Stored data entries
____
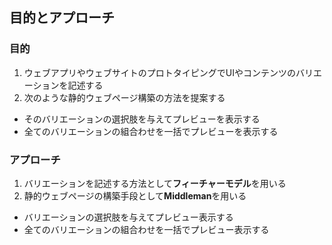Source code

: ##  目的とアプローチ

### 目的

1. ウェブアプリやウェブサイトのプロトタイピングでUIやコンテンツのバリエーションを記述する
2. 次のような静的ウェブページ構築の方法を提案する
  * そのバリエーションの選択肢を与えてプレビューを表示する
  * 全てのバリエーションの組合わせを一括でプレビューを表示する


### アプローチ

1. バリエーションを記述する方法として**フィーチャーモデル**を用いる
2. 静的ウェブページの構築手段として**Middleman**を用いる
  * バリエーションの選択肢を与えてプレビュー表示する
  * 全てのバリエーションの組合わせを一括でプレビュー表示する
____
◆ Problem to solve ◆
Work out how many lines in the records above contain the word "を用いる", and give only that number.

◆ Solution to this exercise ◆
2